Azul: Of course not. I mean they don't know what axiom of choice is.

Simone: And why set theory is important for people I mean.

Azul: I mean, I don't even know if a mathematician… I'm not sure mathematicians know why set theory is important in general, I think. Yeah.

Simone: Except for the fact that, I mean, yes, this is the foundation.

Azul: That's it. Not mathematicians. I usually say I do something in logic. Logic is a word that people know, right? And I mean, of course they don't know what logic, mathematical logic means, but there is a concept of logic, an idea. And then if they ask me more, I say, okay, there is a branch of logic that is set theory that studies more or less the foundations of math and the structure of how math works. So there are these meta mathematical questions that set theory takes care of.

Simone: I think I usually tell people we do, like what linguists do to the real world, like, people study the language in which people communicate and logicians study the linguistics of mathematics.

Azul: Yeah, it could be.

Simone: In terms of funding, probably it's a similar parallel.

Azul: In terms of funding?

Simone: We get as much funding as the linguistics people.

Azul: Yes. I'm not sure I don't have any idea of this.

Simone: Yeah. But I imagined it’s not much, as all humanities people.

Azul: I mean, I agree on what you're saying, but in particular set theory I like more to simplify as the math of math. I think because you're not using linguistics to study, you know, the language of real life, it's like a different thing. Right? Linguistics is different from real world or, or the language that is spoken. But the theory is itself a part of math. And I think that's one of the most beautiful things.

Simone: And the most confusing.

Azul: And it's super confusing. But this thing… I mean, math can study things that are things of math. And when you say this to people, even if they are not mathematicians, it is like, what? How do you do that?

Simone: Yeah. And I do remember my first set theory class, there is all the sort of paradoxes which seem to stem from the fact that you actually talk about set theory when you do the set theory of math. I mean, when you do the maths of maths, you're in particular studying the maths. I mean, you know…

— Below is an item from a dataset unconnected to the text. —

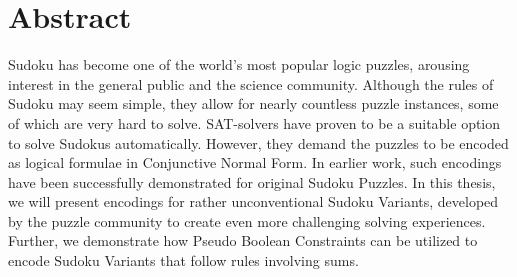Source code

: \chapter{Abstract}
Sudoku has become one of the world's most popular logic puzzles, arousing interest in the general public and the science community. Although the rules of Sudoku may seem simple, they allow for nearly countless puzzle instances, some of which are very hard to solve. SAT-solvers have proven to be a suitable option to solve Sudokus automatically. However, they demand the puzzles to be encoded as logical formulae in Conjunctive Normal Form. In earlier work, such encodings have been successfully demonstrated for original Sudoku Puzzles. In this thesis, we will present encodings for rather unconventional Sudoku Variants, developed by the puzzle community to create even more challenging solving experiences. Further, we demonstrate how Pseudo Boolean Constraints can be utilized to encode Sudoku Variants that follow rules involving sums.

Azul: Yeah, there's this self-reference. Self-reference at the beginning.

Simone: Yes. I mean, it is confusing. I mean, it's also something to explore.

Azul: Well it's definitely both for me. The fact that is so weird in a sense, in comparison to other branches that don't have this feature makes it more interesting.

Simone: And so your research deals with sort of, let's say, normal mathematical objects, which if another mathematician said this to me, that it would be offensive, but we can say it. Yeah. I mean, you know, because if somebody told me, ah, yeah, we do the normal mathematics, you do the logic, I would be a bit offended. But I can say, you know, the natural mathematical objects that you find in nature and in nature, well, you know, in nature, like in, in mathematics, I mean, mathematical nature. In mathematical nature. Exactly. And you often hear about how the axiom of choice builds these sort of paradoxical objects. Is this the kind of things you're interested in?

Azul: Yeah. So my PhD thesis is called paradoxical sets and the axiom of choice. That's definitely the object. And yeah, I agree this about the normal math and not normal math.

Simone: But would paradoxical sets be considered a normal mathematical object.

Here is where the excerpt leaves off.